* **ACTION ITEM**:
Please restate word for word the lines of the entries below from the one with "https://github.com/cgasper79/Mask-Control/blob/main/LICENSE" to the one with "- Let us know", inclusive, and leave out every picture.
_ _ _ _
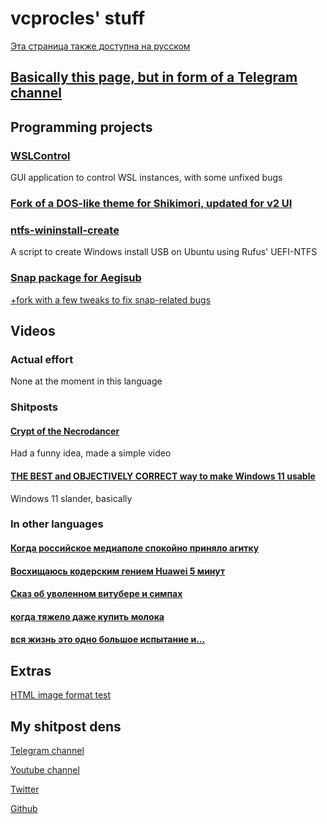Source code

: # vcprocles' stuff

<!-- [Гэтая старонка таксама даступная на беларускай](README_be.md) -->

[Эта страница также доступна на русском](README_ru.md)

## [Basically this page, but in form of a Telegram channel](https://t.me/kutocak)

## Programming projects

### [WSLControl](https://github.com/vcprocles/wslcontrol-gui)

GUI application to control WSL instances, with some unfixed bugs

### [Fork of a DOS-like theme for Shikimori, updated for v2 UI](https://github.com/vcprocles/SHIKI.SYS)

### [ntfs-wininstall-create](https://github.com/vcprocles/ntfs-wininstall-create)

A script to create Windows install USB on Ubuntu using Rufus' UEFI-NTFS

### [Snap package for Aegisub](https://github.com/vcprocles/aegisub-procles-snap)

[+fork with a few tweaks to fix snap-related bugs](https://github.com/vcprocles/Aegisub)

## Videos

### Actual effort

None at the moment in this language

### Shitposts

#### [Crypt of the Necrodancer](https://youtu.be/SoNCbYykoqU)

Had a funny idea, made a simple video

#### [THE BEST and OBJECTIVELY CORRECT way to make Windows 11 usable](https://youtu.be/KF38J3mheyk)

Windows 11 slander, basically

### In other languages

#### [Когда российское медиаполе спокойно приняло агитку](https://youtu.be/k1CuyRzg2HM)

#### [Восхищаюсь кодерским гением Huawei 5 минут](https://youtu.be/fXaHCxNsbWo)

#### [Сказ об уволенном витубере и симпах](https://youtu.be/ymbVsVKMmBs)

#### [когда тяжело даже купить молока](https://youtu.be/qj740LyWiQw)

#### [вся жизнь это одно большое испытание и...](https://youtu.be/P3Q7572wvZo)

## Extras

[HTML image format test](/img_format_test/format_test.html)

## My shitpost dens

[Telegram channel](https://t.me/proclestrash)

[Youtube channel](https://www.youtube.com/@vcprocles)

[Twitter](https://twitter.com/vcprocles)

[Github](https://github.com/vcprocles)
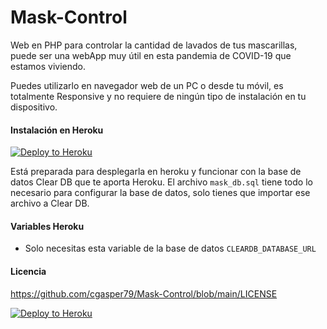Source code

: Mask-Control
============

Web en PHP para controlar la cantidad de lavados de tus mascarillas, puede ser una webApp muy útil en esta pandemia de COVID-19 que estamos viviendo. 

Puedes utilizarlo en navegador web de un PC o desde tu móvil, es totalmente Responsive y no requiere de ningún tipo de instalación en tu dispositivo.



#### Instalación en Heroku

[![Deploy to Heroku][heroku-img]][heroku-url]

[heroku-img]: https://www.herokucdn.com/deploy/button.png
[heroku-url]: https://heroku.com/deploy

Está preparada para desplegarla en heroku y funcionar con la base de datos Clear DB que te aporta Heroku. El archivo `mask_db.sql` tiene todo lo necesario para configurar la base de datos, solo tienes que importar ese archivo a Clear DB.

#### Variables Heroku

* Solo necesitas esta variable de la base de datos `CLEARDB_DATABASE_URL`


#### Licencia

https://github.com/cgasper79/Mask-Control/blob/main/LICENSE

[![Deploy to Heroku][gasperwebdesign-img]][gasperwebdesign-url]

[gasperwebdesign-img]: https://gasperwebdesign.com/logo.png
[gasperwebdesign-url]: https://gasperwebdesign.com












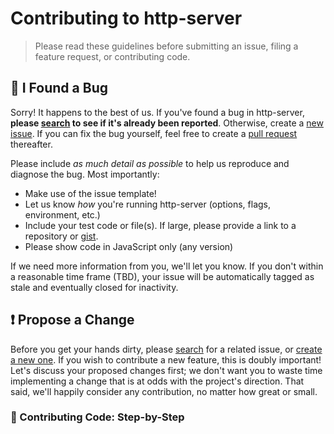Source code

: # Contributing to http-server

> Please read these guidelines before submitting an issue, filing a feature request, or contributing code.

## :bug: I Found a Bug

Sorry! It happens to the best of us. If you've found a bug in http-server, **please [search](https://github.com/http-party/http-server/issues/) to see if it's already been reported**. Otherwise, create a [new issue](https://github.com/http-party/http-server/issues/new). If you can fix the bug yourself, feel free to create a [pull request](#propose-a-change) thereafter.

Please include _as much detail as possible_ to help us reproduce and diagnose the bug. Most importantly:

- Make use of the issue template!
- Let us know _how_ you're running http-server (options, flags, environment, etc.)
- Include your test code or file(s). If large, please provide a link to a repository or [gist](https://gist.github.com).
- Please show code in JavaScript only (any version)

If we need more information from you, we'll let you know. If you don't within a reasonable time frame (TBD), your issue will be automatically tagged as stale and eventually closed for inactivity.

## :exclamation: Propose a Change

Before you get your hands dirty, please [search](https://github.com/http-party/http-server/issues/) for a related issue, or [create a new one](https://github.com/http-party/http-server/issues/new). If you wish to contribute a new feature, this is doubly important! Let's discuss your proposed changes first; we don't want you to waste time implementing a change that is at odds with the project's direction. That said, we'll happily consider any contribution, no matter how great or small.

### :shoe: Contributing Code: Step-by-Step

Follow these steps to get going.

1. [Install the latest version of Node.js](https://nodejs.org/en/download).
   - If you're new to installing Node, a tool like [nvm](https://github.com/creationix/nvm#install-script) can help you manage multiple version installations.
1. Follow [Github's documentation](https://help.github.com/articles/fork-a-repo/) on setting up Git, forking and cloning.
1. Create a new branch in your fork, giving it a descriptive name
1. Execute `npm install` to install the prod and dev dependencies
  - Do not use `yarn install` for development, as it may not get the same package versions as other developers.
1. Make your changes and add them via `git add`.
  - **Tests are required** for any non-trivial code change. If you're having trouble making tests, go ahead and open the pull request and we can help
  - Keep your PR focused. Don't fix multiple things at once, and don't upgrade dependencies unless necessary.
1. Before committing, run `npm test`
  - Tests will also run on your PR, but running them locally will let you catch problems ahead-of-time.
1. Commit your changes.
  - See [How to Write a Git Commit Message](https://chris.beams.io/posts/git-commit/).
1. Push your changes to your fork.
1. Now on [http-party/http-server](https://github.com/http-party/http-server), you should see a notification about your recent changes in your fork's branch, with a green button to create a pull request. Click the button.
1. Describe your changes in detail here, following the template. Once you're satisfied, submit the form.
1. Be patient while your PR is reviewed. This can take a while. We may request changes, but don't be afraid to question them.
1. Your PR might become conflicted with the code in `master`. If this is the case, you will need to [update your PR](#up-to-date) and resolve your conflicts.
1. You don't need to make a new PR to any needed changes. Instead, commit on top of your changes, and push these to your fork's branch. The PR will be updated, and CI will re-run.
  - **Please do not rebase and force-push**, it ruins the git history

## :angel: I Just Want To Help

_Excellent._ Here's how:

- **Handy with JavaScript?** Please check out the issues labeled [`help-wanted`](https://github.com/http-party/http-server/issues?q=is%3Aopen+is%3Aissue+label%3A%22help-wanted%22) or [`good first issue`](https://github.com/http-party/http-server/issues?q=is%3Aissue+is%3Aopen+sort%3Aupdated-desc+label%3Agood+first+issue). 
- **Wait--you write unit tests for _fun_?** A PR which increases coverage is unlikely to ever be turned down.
_ _ _ _
* **EXERCISE ANSWER**:
https://github.com/cgasper79/Mask-Control/blob/main/LICENSE

[![Deploy to Heroku][gasperwebdesign-img]][gasperwebdesign-url]

[gasperwebdesign-img]: https://gasperwebdesign.com/logo.png
[gasperwebdesign-url]: https://gasperwebdesign.com












Source code

: # Contributing to http-server

> Please read these guidelines before submitting an issue, filing a feature request, or contributing code.

## :bug: I Found a Bug

Sorry! It happens to the best of us. If you've found a bug in http-server, **please [search](https://github.com/http-party/http-server/issues/) to see if it's already been reported**. Otherwise, create a [new issue](https://github.com/http-party/http-server/issues/new). If you can fix the bug yourself, feel free to create a [pull request](#propose-a-change) thereafter.

Please include _as much detail as possible_ to help us reproduce and diagnose the bug. Most importantly:

- Make use of the issue template!
- Let us know _how_ you're running http-server (options, flags, environment, etc.)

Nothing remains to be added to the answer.